In particolare, Giuseppe Pitrè definisce la fauzza “una pasta di pane cotta nella cenere” riconducibile al territorio agrigentino dove viene preparata l’8 dicembre in occasione dei festeggiamenti per la Madonna; mentre con il termine fuáta, dalla radice della parola “fuoco” perché cotta al calore di un gran fuoco, si indica una pizza del Nisseno, condita con uno spicchio d’aglio tritato, una sarda salata, un filo d’olio, sale, un pizzico d’origano e del pecorino grattugiato su cui vengono poste delle fette di pomodoro.
Questo tipo di pizza a Licata è da sempre considerata un sottoprodotto della panificazione domestica: preparata con l’impasto avanzato dalla preparazione del pane, spesso per la merenda dei più piccoli, e condita al momento con gli ingredienti che si trovavano a portata di mano in tutte le cucine, cotta a fiamma viva nel forno a legna che si stava preparando per la cottura del pane.

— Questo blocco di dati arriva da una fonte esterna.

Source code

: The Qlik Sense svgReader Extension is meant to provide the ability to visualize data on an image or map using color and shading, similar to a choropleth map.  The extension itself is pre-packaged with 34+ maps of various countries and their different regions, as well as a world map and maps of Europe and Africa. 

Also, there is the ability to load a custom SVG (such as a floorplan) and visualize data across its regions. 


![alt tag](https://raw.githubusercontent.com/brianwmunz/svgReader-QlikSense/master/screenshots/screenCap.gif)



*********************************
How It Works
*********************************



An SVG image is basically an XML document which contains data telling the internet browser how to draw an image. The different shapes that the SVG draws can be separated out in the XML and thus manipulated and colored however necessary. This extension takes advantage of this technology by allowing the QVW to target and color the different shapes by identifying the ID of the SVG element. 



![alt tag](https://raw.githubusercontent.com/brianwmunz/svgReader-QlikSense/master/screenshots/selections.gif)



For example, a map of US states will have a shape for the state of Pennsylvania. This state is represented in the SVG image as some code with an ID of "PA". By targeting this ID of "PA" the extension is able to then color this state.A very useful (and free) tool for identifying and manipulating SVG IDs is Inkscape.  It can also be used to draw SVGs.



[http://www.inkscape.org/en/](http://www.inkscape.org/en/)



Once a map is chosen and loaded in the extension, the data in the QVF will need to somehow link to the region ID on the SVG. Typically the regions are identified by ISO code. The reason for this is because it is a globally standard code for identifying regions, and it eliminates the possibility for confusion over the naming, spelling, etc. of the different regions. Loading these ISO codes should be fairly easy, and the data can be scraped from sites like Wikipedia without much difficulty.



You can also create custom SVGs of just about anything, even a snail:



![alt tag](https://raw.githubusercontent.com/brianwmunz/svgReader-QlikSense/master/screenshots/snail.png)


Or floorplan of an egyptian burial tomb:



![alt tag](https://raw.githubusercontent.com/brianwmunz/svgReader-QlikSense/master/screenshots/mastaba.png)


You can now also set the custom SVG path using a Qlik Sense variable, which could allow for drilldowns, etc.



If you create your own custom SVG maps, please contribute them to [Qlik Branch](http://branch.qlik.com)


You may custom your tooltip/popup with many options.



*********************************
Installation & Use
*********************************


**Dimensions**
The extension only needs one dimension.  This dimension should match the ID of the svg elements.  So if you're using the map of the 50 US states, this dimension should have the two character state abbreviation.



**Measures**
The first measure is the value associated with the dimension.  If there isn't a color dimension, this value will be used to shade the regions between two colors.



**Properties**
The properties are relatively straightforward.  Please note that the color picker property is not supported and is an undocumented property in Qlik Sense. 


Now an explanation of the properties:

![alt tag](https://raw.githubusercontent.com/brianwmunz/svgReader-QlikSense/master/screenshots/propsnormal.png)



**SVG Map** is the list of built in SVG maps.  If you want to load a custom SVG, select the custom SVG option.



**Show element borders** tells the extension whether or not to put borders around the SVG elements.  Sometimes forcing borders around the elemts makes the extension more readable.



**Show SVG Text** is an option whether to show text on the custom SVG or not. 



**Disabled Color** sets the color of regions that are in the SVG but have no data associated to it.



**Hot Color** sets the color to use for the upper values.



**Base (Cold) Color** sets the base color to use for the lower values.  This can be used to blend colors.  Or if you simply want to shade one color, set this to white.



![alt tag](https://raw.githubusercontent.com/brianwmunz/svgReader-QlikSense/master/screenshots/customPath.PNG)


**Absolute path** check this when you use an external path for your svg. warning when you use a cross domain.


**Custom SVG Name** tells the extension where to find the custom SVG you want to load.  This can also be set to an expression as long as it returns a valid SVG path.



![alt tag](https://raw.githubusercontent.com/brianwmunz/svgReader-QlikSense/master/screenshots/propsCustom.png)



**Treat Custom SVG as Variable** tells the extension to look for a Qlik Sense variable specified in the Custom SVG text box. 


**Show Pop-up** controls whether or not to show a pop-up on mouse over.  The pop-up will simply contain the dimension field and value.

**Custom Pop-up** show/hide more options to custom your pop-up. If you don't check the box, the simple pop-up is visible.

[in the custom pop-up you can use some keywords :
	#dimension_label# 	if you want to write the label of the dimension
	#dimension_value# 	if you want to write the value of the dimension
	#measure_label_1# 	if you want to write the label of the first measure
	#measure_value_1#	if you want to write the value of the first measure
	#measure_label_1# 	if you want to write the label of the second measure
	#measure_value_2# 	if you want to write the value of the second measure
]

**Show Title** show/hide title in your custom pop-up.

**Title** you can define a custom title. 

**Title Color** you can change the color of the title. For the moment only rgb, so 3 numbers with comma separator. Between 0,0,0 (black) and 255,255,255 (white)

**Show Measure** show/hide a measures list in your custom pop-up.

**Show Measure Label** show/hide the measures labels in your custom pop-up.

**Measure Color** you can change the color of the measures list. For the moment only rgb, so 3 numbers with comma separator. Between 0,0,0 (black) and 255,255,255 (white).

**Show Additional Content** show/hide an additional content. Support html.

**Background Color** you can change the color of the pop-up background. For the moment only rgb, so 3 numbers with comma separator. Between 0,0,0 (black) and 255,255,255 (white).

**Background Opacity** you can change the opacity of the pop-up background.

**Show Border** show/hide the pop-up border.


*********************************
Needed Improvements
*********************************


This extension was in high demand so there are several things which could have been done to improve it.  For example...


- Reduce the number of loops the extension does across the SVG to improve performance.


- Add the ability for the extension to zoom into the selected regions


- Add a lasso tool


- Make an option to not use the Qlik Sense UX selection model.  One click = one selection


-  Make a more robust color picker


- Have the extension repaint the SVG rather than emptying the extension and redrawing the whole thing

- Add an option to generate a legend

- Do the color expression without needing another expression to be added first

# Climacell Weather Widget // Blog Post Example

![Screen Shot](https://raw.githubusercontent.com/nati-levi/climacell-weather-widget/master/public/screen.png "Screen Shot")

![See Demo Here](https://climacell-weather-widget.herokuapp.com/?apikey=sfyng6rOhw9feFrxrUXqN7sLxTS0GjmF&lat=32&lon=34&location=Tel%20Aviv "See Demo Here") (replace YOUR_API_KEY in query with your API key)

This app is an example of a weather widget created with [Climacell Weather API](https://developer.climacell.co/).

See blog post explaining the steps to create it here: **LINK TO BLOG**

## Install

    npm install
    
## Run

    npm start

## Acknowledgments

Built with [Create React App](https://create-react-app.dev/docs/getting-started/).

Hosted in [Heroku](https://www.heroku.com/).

L’antenata della pizza licatese potrebbe essere la scacciata, che consisteva in un dischetto di pane che veniva cotto velocemente nel forno dopo che era stato ripulito dalle braci per fare posto al pane e, appena gonfio, veniva tagliato a metà per essere condito (cunzato) con olio di oliva e sale ma anche con ricotta, pepe, sarde salate, pecorino, caciocavallo. L’impasto veniva spianato a mano, senza l’uso di matterello, schiacciando con le dita veniva data una forma allungata, perché doveva trovare posto sulle stesse “pale” su cui veniva messo il pane da infornare. La cottura avveniva a fiamma viva nel forno a legna, che si stava preparando per il pane: da qui le bolle enormi e il cornicione bruciato.

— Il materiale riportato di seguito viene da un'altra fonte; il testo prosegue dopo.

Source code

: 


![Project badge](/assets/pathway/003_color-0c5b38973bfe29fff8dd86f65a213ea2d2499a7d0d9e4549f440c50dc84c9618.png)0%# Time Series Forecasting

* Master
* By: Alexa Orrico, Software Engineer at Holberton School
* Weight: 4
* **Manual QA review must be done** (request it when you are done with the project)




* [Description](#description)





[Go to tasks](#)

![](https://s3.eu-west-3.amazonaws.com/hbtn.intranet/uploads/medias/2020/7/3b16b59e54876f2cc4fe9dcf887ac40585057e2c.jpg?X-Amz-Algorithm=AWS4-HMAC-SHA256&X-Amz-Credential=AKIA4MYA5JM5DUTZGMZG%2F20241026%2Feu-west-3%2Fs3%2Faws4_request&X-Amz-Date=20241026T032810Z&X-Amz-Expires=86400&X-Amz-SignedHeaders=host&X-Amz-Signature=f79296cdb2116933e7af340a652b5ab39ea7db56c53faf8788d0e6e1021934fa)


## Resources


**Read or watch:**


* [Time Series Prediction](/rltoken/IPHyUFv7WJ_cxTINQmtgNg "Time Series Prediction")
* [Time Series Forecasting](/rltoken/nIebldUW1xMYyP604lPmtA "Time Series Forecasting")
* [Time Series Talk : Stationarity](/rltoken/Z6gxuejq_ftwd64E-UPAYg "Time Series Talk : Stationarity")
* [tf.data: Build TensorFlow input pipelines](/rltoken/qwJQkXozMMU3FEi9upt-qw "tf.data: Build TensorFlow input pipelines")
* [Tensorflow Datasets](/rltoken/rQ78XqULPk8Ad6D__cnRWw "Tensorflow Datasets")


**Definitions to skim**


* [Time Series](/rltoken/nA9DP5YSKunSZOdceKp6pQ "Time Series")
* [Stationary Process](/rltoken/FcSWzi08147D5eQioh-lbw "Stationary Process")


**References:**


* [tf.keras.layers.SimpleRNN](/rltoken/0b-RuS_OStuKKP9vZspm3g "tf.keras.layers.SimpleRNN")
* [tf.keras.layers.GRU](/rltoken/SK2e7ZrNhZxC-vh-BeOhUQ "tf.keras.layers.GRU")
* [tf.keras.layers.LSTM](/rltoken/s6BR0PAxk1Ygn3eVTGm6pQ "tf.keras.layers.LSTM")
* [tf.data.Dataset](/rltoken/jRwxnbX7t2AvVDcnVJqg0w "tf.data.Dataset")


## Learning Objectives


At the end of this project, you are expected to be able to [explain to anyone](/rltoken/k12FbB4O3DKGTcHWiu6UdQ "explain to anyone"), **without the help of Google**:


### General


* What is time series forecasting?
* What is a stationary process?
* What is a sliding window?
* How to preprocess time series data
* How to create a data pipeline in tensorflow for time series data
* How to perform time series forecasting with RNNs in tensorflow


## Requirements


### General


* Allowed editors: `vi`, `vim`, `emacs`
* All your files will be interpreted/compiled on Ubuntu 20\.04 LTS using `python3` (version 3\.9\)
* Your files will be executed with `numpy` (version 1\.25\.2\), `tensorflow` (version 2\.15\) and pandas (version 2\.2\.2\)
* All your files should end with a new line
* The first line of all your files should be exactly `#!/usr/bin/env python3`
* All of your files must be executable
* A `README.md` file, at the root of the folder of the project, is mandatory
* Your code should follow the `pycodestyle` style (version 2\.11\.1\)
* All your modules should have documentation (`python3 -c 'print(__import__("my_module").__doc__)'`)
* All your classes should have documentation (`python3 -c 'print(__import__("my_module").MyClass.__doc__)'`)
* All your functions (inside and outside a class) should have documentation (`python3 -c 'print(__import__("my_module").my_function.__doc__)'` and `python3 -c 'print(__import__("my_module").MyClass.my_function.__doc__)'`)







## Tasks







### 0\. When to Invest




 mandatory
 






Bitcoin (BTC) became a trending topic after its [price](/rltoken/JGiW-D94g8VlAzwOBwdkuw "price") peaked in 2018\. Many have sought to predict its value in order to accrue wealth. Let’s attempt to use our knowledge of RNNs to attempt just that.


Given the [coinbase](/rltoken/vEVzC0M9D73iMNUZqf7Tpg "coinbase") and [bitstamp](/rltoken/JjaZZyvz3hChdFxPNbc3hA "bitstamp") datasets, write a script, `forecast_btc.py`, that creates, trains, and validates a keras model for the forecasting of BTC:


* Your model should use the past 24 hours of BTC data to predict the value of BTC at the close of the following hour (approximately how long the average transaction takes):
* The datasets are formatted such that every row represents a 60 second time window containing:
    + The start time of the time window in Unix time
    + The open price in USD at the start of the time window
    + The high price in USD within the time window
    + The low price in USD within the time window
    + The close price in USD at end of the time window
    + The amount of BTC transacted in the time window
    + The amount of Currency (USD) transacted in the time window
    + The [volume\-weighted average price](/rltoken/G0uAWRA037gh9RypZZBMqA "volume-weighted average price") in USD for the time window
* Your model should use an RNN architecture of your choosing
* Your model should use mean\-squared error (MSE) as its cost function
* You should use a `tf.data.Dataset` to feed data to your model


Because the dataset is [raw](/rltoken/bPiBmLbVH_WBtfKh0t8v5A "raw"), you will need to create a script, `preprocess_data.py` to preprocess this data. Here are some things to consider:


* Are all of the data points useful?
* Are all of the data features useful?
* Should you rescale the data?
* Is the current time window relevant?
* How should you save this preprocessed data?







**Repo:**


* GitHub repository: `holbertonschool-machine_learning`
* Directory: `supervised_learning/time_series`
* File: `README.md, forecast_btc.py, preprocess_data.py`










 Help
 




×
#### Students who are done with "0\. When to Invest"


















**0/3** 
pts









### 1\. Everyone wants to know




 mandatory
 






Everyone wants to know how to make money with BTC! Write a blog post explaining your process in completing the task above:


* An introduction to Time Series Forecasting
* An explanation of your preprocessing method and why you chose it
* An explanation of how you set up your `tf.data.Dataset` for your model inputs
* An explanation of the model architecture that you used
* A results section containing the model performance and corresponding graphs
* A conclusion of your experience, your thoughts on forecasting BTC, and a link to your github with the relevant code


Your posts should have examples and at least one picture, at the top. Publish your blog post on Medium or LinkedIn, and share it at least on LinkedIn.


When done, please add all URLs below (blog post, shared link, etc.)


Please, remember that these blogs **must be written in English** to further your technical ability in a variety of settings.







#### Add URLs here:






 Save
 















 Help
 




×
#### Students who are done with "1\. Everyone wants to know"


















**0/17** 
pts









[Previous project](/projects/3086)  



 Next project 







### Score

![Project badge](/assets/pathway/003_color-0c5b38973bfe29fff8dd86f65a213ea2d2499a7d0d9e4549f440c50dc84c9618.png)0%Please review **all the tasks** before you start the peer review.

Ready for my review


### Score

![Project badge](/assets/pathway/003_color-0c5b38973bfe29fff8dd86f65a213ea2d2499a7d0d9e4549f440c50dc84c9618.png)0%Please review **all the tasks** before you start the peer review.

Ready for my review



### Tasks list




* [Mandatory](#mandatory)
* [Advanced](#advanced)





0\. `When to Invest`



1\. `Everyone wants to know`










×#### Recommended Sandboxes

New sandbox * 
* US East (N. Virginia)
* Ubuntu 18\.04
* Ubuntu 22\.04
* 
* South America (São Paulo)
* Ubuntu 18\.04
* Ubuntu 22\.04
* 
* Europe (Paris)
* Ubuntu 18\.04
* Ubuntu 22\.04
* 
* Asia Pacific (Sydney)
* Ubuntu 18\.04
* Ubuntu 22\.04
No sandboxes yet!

Tra gli ingredienti più importanti, ma anche facili da reperire, la sarda salata (sicuramente presente in tutte le case), che una volta dissalata, pulita e spezzettata, veniva infilata nell’impasto. Non meno importante era l’aglio fresco sminuzzato che poteva essere sostituito dalla “cipuddetta”, ovvero la cipolletta lunga siciliana. Poi si aggiungeva la salsa di pomodoro, fresco o essiccato in base alla stagione e, infine, si arricchiva con un’abbondante spolverata di pecorino locale o caciocavallo ragusano grattugiato. Come aromi, immancabile il basilico, fresco se possibile, e l’origano secco, tutto l’anno. Per un bel colpo d’occhio si guarniva con olive nere (anche solo una centrale) e un giro d’olio extravergine di oliva.

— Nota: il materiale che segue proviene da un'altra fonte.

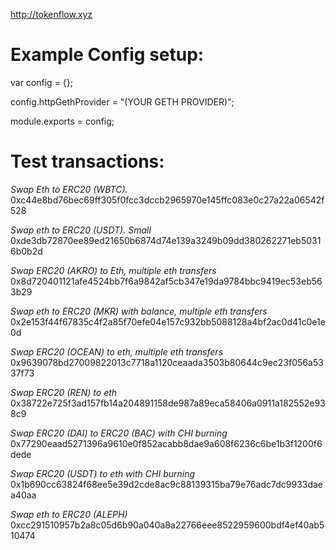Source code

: http://tokenflow.xyz

# Example Config setup:

var config = {};

config.httpGethProvider = "(YOUR GETH PROVIDER)";

module.exports = config;


# Test transactions:

*Swap Eth to ERC20 (WBTC).*
0xc44e8bd76bec69ff305f0fcc3dccb2965970e145ffc083e0c27a22a06542f528

*Swap eth to ERC20 (USDT). Small*
0xde3db72870ee89ed21650b6874d74e139a3249b09dd380262271eb50316b0b2d

*Swap ERC20 (AKRO) to Eth, multiple eth transfers*
0x8d720401121afe4524bb7f6a9842af5cb347e19da9784bbc9419ec53eb563b29

*Swap eth to ERC20 (MKR) with balance, multiple eth transfers*
0x2e153f44f67835c4f2a85f70efe04e157c932bb5088128a4bf2ac0d41c0e1e0d

*Swap ERC20 (OCEAN) to eth, multiple eth transfers*
0x9639078bd27009822013c7718a1120ceaada3503b80644c9ec23f056a5337f73

*Swap ERC20 (REN) to eth*
0x38722e725f3ad157fb14a204891158de987a89eca58406a0911a182552e938c9

*Swap ERC20 (DAI) to ERC20 (BAC) with CHI burning*
0x77290eaad5271396a9610e0f852acabb8dae9a608f6236c6be1b3f1200f6dede

*Swap ERC20 (USDT) to eth with CHI burning* 
0x1b690cc63824f68ee5e39d2cde8ac9c88139315ba79e76adc7dc9933daea40aa

*Swap eth to ERC20 (ALEPH)* 
0xcc291510957b2a8c05d6b90a040a8a22766eee8522959600bdf4ef40ab510474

Oggi la pizza licatese viene preparate da numerosi panifici e pizzerie, anche se proposta con nomi diversi e in numerose versioni. Di recente, i produttori locali si sono uniti con l’intento di realizzare un prodotto unico ed inimitabile che rappresenti un’ulteriore occasione per sostenere la crescita del turismo enogastronomico di qualità, sempre più presente a Licata.
Fauzza licatese
Ingredienti
Per l’impasto
1 kg di farina di grano duro
1 cubetto di lievito di birra (25 gr)
acqua q.b.
sale q.b.
Per il condimento
salsa di pomodoro
sarda salata (a piacere)
olive nere
aglio o cipolla
pecorino o caciocavallo grattugiato
origano
basilico fresco
olio extravergine d’oliva
sale e pepe q.b.
Impastate tutti gli ingredienti fino ad ottenere un impasto elastico e soffice. Copritelo con un telo e lasciatelo riposare un’ora. Quindi stendetelo con le mani fino ad ottenere una superficie liscia e non troppo alta. A questo punto conditela con le sarde dissalate, la salsa di pomodoro, le olive, l’aglio o la cipolla e il formaggio grattugiato. Conditela con un giro d’olio e infornatela nel forno ben caldo. Servite “infuocata”.
Permettimi:
– 1kg di rimacinato di grano duro siciliano
– 650 g. di acqua
– 3 g. di lievito di birra
– 50 g di sale
Il condimento (che va aggiunto alla fauzza nell’ordine che qui elenco) prevede circa:
– mezzo spicchio d’aglio tritato grossolanamente.
– mezza sarda salata.
– 5 cucchiai di salsa di pomodoro faino di Licata in dialetto “buttiglieddu”. Oppure, se è il periodo e si gradisce, la stessa quantità di pomodoro faino fresco tagliato grossolanamente, in questo caso viene detta “fauzza ‘ccu pumadoru ‘cca spoglia” ossia fauzza con il pomodoro con la buccia.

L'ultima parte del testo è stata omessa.